Provided material =
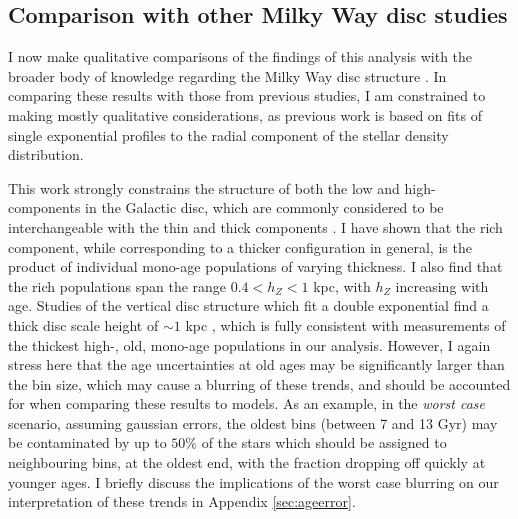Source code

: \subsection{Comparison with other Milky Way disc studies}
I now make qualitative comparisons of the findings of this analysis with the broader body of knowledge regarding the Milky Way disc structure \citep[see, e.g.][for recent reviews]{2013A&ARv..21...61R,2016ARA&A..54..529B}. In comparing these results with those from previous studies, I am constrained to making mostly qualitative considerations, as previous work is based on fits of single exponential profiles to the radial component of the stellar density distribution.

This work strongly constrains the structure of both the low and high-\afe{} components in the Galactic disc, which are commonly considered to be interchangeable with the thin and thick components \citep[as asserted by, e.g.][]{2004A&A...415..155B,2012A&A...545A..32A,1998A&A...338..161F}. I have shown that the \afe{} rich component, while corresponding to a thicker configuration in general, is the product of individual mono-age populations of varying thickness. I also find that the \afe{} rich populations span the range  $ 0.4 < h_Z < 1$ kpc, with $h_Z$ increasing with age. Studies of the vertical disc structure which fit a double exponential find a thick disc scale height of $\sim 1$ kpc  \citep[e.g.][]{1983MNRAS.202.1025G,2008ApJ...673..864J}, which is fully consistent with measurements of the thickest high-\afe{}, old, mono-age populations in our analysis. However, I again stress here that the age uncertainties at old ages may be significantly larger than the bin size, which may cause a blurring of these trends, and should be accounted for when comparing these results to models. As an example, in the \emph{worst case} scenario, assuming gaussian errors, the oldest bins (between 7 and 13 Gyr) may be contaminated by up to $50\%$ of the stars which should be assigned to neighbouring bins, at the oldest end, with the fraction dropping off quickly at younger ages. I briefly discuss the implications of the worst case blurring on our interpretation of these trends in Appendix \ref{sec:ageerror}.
---
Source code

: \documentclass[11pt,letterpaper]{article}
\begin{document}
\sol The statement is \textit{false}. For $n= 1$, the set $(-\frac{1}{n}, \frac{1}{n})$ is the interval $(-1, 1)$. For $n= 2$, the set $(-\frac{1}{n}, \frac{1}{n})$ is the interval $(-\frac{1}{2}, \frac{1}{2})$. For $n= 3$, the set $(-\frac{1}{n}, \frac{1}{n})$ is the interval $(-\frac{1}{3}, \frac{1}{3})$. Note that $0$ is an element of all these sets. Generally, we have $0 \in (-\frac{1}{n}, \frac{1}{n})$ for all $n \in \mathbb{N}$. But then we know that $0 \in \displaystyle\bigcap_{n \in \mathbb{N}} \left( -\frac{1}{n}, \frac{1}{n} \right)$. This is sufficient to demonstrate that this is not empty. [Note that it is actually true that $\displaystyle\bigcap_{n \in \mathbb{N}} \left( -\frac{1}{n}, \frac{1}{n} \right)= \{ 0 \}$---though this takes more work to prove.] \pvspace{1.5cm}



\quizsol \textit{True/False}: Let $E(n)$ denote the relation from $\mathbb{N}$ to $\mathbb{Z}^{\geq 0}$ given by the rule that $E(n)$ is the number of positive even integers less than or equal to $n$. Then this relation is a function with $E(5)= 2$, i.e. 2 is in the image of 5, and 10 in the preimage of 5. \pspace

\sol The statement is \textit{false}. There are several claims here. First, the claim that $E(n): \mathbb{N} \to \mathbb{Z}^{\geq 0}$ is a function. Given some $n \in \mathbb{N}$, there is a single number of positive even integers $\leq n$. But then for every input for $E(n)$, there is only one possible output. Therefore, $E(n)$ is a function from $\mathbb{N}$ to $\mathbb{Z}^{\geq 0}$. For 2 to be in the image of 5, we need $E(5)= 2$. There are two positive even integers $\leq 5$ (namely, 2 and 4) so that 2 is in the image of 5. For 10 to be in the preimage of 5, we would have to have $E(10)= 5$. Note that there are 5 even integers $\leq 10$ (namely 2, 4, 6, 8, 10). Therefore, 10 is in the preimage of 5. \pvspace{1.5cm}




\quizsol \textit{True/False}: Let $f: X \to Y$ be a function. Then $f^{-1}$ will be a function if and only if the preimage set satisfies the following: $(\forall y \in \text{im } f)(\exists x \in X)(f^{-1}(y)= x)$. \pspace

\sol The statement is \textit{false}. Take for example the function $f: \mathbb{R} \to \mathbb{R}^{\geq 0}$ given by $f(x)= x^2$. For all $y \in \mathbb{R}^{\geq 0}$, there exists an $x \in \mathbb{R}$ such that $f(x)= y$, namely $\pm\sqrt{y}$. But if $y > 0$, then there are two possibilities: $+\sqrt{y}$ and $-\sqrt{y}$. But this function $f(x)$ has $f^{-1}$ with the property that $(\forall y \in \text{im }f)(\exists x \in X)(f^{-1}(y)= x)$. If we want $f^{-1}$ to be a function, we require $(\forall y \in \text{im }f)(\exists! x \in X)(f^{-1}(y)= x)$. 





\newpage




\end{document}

Exercise goal =
Every line in the data that holds the string "preimage" should be copied.

Response to the exercise =
\quizsol \textit{True/False}: Let $E(n)$ denote the relation from $\mathbb{N}$ to $\mathbb{Z}^{\geq 0}$ given by the rule that $E(n)$ is the number of positive even integers less than or equal to $n$. Then this relation is a function with $E(5)= 2$, i.e. 2 is in the image of 5, and 10 in the preimage of 5. \pspace
\sol The statement is \textit{false}. There are several claims here. First, the claim that $E(n): \mathbb{N} \to \mathbb{Z}^{\geq 0}$ is a function. Given some $n \in \mathbb{N}$, there is a single number of positive even integers $\leq n$. But then for every input for $E(n)$, there is only one possible output. Therefore, $E(n)$ is a function from $\mathbb{N}$ to $\mathbb{Z}^{\geq 0}$. For 2 to be in the image of 5, we need $E(5)= 2$. There are two positive even integers $\leq 5$ (namely, 2 and 4) so that 2 is in the image of 5. For 10 to be in the preimage of 5, we would have to have $E(10)= 5$. Note that there are 5 even integers $\leq 10$ (namely 2, 4, 6, 8, 10). Therefore, 10 is in the preimage of 5. \pvspace{1.5cm}
\quizsol \textit{True/False}: Let $f: X \to Y$ be a function. Then $f^{-1}$ will be a function if and only if the preimage set satisfies the following: $(\forall y \in \text{im } f)(\exists x \in X)(f^{-1}(y)= x)$. \pspace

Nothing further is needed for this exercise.